▸ Collected data:
◆ ◆ ◆ ◆ ◆ ◆ ◆

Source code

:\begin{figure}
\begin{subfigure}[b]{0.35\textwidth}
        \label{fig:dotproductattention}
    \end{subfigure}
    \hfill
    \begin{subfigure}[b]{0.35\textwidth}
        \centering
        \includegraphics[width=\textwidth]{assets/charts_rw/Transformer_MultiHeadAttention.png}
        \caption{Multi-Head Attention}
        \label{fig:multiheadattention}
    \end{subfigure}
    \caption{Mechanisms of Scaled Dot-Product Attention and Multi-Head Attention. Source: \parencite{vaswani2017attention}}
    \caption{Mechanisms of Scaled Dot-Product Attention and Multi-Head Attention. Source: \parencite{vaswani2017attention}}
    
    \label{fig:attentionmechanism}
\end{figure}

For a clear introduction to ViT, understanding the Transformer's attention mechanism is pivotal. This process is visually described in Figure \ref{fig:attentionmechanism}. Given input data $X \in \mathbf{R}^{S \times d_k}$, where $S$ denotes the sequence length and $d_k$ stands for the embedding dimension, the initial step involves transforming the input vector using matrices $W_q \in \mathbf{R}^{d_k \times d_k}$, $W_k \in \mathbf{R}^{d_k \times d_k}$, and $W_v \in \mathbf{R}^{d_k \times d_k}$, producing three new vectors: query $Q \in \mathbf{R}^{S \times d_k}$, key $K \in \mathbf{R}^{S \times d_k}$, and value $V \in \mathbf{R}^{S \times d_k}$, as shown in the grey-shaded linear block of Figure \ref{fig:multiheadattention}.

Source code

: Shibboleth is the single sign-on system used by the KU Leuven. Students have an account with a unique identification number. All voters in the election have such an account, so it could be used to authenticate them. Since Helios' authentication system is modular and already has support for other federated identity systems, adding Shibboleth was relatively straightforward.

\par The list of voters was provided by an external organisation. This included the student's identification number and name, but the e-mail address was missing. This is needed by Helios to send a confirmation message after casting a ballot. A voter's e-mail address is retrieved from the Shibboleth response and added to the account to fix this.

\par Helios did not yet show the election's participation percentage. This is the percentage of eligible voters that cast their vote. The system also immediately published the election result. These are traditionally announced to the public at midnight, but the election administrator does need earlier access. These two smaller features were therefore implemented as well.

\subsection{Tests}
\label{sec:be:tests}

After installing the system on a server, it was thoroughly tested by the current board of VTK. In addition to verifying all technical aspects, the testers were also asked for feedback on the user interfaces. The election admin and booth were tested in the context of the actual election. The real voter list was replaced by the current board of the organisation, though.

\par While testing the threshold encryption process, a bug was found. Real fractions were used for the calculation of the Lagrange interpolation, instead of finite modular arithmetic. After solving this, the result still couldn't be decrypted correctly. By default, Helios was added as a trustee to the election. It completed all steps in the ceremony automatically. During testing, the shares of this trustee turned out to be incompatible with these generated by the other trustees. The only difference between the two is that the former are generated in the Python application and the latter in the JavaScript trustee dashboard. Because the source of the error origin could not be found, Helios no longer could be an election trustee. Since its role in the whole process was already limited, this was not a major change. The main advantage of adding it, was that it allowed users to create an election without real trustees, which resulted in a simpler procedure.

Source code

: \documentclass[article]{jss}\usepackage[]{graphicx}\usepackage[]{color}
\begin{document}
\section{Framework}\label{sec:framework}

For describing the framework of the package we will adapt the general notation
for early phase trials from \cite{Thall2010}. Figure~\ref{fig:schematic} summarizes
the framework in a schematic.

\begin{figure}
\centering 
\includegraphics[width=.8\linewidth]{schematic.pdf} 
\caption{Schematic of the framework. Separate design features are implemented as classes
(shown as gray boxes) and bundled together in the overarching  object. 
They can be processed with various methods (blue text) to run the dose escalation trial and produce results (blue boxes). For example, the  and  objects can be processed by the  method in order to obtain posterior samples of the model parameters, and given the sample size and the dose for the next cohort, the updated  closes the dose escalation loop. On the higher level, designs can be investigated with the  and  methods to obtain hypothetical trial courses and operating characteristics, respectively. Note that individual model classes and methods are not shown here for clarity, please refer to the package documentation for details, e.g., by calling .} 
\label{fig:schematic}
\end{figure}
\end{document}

◆ ◆ ◆ ◆ ◆ ◆ ◆

▸ What the exercise asks:
In the entries above, take the line containing "implemented as classes" and each later line through the last, and repeat them exactly. Output nothing else.

▸ Result:
\caption{Schematic of the framework. Separate design features are implemented as classes
(shown as gray boxes) and bundled together in the overarching  object. 
They can be processed with various methods (blue text) to run the dose escalation trial and produce results (blue boxes). For example, the  and  objects can be processed by the  method in order to obtain posterior samples of the model parameters, and given the sample size and the dose for the next cohort, the updated  closes the dose escalation loop. On the higher level, designs can be investigated with the  and  methods to obtain hypothetical trial courses and operating characteristics, respectively. Note that individual model classes and methods are not shown here for clarity, please refer to the package documentation for details, e.g., by calling .} 
\label{fig:schematic}
\end{figure}
\end{document}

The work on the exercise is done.